Records from a dataset
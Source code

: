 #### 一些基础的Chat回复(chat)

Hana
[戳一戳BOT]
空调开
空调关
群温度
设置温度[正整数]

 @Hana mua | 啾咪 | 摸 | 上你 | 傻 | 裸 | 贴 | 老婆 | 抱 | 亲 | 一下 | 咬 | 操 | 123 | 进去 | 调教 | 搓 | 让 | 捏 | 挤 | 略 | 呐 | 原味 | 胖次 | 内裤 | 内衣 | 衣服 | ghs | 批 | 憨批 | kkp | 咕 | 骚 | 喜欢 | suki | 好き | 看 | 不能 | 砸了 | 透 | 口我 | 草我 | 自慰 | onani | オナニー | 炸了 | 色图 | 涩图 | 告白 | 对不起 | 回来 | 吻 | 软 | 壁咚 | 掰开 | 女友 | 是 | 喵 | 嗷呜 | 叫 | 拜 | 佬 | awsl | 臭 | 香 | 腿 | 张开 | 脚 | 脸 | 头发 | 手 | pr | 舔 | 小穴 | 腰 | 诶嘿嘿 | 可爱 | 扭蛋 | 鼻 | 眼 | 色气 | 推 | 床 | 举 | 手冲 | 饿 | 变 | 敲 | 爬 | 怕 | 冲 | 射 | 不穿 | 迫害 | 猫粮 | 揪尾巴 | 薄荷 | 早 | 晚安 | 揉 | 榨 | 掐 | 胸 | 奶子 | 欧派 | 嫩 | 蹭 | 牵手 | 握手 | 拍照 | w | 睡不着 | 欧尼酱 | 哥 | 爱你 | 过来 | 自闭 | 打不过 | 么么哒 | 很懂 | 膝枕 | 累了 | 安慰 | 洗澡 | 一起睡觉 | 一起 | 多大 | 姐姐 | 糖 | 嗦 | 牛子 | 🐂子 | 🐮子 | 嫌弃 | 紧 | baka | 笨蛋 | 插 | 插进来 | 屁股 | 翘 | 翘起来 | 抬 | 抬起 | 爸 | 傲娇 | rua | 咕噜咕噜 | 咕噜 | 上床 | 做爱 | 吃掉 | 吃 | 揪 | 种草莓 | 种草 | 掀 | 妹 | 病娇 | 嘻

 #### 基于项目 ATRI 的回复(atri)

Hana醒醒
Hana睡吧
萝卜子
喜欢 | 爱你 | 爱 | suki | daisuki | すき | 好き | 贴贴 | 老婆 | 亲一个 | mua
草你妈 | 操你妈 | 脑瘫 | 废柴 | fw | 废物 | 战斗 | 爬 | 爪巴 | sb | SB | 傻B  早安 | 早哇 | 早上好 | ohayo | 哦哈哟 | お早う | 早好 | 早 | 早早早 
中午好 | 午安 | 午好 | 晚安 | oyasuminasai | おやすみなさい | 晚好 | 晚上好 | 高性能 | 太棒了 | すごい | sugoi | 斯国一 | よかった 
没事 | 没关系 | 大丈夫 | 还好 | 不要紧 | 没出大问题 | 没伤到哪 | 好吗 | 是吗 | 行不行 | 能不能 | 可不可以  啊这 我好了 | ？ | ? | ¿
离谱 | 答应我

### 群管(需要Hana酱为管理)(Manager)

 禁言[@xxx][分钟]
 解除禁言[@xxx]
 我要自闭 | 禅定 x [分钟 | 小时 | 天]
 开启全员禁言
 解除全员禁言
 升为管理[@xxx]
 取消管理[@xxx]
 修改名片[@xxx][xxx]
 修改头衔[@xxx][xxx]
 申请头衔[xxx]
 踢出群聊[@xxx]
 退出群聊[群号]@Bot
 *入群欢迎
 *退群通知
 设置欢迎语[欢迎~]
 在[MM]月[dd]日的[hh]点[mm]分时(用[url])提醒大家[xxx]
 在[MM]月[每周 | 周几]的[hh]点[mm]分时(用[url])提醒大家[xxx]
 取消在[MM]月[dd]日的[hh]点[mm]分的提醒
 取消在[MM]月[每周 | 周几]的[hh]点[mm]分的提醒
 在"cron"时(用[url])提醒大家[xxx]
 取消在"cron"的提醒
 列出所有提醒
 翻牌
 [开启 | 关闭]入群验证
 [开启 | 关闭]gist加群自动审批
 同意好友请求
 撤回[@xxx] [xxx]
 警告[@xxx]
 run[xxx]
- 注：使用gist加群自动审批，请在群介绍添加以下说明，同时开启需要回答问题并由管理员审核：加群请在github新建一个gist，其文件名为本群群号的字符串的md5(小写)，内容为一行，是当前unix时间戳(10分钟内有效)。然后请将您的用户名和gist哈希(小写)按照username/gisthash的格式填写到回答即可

## Work task:
Exactly as they appear above, transcribe the records in full.

## Response:
Source code

: #### 一些基础的Chat回复(chat)

Hana
[戳一戳BOT]
空调开
空调关
群温度
设置温度[正整数]

 @Hana mua | 啾咪 | 摸 | 上你 | 傻 | 裸 | 贴 | 老婆 | 抱 | 亲 | 一下 | 咬 | 操 | 123 | 进去 | 调教 | 搓 | 让 | 捏 | 挤 | 略 | 呐 | 原味 | 胖次 | 内裤 | 内衣 | 衣服 | ghs | 批 | 憨批 | kkp | 咕 | 骚 | 喜欢 | suki | 好き | 看 | 不能 | 砸了 | 透 | 口我 | 草我 | 自慰 | onani | オナニー | 炸了 | 色图 | 涩图 | 告白 | 对不起 | 回来 | 吻 | 软 | 壁咚 | 掰开 | 女友 | 是 | 喵 | 嗷呜 | 叫 | 拜 | 佬 | awsl | 臭 | 香 | 腿 | 张开 | 脚 | 脸 | 头发 | 手 | pr | 舔 | 小穴 | 腰 | 诶嘿嘿 | 可爱 | 扭蛋 | 鼻 | 眼 | 色气 | 推 | 床 | 举 | 手冲 | 饿 | 变 | 敲 | 爬 | 怕 | 冲 | 射 | 不穿 | 迫害 | 猫粮 | 揪尾巴 | 薄荷 | 早 | 晚安 | 揉 | 榨 | 掐 | 胸 | 奶子 | 欧派 | 嫩 | 蹭 | 牵手 | 握手 | 拍照 | w | 睡不着 | 欧尼酱 | 哥 | 爱你 | 过来 | 自闭 | 打不过 | 么么哒 | 很懂 | 膝枕 | 累了 | 安慰 | 洗澡 | 一起睡觉 | 一起 | 多大 | 姐姐 | 糖 | 嗦 | 牛子 | 🐂子 | 🐮子 | 嫌弃 | 紧 | baka | 笨蛋 | 插 | 插进来 | 屁股 | 翘 | 翘起来 | 抬 | 抬起 | 爸 | 傲娇 | rua | 咕噜咕噜 | 咕噜 | 上床 | 做爱 | 吃掉 | 吃 | 揪 | 种草莓 | 种草 | 掀 | 妹 | 病娇 | 嘻

 #### 基于项目 ATRI 的回复(atri)

Hana醒醒
Hana睡吧
萝卜子
喜欢 | 爱你 | 爱 | suki | daisuki | すき | 好き | 贴贴 | 老婆 | 亲一个 | mua
草你妈 | 操你妈 | 脑瘫 | 废柴 | fw | 废物 | 战斗 | 爬 | 爪巴 | sb | SB | 傻B  早安 | 早哇 | 早上好 | ohayo | 哦哈哟 | お早う | 早好 | 早 | 早早早 
中午好 | 午安 | 午好 | 晚安 | oyasuminasai | おやすみなさい | 晚好 | 晚上好 | 高性能 | 太棒了 | すごい | sugoi | 斯国一 | よかった 
没事 | 没关系 | 大丈夫 | 还好 | 不要紧 | 没出大问题 | 没伤到哪 | 好吗 | 是吗 | 行不行 | 能不能 | 可不可以  啊这 我好了 | ？ | ? | ¿
离谱 | 答应我

### 群管(需要Hana酱为管理)(Manager)

 禁言[@xxx][分钟]
 解除禁言[@xxx]
 我要自闭 | 禅定 x [分钟 | 小时 | 天]
 开启全员禁言
 解除全员禁言
 升为管理[@xxx]
 取消管理[@xxx]
 修改名片[@xxx][xxx]
 修改头衔[@xxx][xxx]
 申请头衔[xxx]
 踢出群聊[@xxx]
 退出群聊[群号]@Bot
 *入群欢迎
 *退群通知
 设置欢迎语[欢迎~]
 在[MM]月[dd]日的[hh]点[mm]分时(用[url])提醒大家[xxx]
 在[MM]月[每周 | 周几]的[hh]点[mm]分时(用[url])提醒大家[xxx]
 取消在[MM]月[dd]日的[hh]点[mm]分的提醒
 取消在[MM]月[每周 | 周几]的[hh]点[mm]分的提醒
 在"cron"时(用[url])提醒大家[xxx]
 取消在"cron"的提醒
 列出所有提醒
 翻牌
 [开启 | 关闭]入群验证
 [开启 | 关闭]gist加群自动审批
 同意好友请求
 撤回[@xxx] [xxx]
 警告[@xxx]
 run[xxx]
- 注：使用gist加群自动审批，请在群介绍添加以下说明，同时开启需要回答问题并由管理员审核：加群请在github新建一个gist，其文件名为本群群号的字符串的md5(小写)，内容为一行，是当前unix时间戳(10分钟内有效)。然后请将您的用户名和gist哈希(小写)按照username/gisthash的格式填写到回答即可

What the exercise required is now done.